WHAT IS EXPECTED: In the entries that follow, how many lines include "root"? Give the number and nothing else.

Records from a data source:
-- Opening Marker --

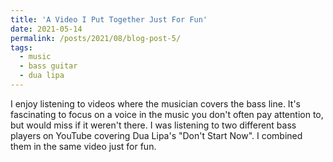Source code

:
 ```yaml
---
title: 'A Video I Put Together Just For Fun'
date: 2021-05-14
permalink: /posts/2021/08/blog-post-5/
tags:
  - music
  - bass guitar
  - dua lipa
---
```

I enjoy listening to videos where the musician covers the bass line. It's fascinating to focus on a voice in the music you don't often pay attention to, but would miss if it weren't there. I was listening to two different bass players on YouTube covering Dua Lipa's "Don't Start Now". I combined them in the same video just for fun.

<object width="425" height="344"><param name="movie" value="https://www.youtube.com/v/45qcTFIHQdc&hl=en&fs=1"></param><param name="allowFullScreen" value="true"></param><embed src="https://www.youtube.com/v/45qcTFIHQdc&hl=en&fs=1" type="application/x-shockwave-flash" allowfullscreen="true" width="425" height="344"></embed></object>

-- Closing Marker --
-- Opening Marker --

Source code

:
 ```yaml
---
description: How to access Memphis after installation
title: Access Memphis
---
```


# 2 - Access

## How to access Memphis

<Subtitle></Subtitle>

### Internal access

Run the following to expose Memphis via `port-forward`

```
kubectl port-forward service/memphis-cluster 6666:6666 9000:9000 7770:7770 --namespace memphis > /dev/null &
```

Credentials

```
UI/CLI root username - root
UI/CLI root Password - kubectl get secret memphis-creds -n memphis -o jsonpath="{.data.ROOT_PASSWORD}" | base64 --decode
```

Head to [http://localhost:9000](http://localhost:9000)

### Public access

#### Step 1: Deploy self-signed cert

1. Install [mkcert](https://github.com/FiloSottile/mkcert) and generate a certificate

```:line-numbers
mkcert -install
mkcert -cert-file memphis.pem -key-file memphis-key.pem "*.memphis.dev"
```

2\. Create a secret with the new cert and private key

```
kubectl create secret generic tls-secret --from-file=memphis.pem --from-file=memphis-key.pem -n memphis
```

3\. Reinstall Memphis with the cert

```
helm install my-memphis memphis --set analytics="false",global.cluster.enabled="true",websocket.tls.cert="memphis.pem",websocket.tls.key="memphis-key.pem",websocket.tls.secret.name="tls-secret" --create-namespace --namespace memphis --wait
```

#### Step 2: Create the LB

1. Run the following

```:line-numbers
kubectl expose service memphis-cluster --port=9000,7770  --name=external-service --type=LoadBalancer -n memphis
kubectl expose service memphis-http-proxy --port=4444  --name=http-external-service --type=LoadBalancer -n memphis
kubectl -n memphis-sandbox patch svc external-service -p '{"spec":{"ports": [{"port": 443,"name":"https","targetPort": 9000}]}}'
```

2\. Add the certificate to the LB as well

-- Closing Marker --
-- Opening Marker --

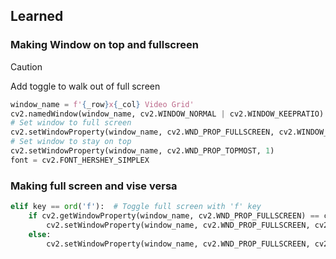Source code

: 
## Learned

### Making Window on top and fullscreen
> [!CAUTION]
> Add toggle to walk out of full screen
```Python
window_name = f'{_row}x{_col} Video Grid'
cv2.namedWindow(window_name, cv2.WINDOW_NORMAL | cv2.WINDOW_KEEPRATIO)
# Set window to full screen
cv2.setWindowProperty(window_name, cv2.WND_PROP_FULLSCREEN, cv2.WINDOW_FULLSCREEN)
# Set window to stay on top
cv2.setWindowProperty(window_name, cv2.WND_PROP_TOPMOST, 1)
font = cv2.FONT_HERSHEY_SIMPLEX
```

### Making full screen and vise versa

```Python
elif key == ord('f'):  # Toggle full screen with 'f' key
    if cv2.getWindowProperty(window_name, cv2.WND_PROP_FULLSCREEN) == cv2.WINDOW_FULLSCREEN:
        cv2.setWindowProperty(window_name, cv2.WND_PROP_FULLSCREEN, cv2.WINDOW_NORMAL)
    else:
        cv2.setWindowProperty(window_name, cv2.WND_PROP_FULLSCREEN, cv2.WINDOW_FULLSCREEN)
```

-- Closing Marker --

EXERCISE OUTPUT: 2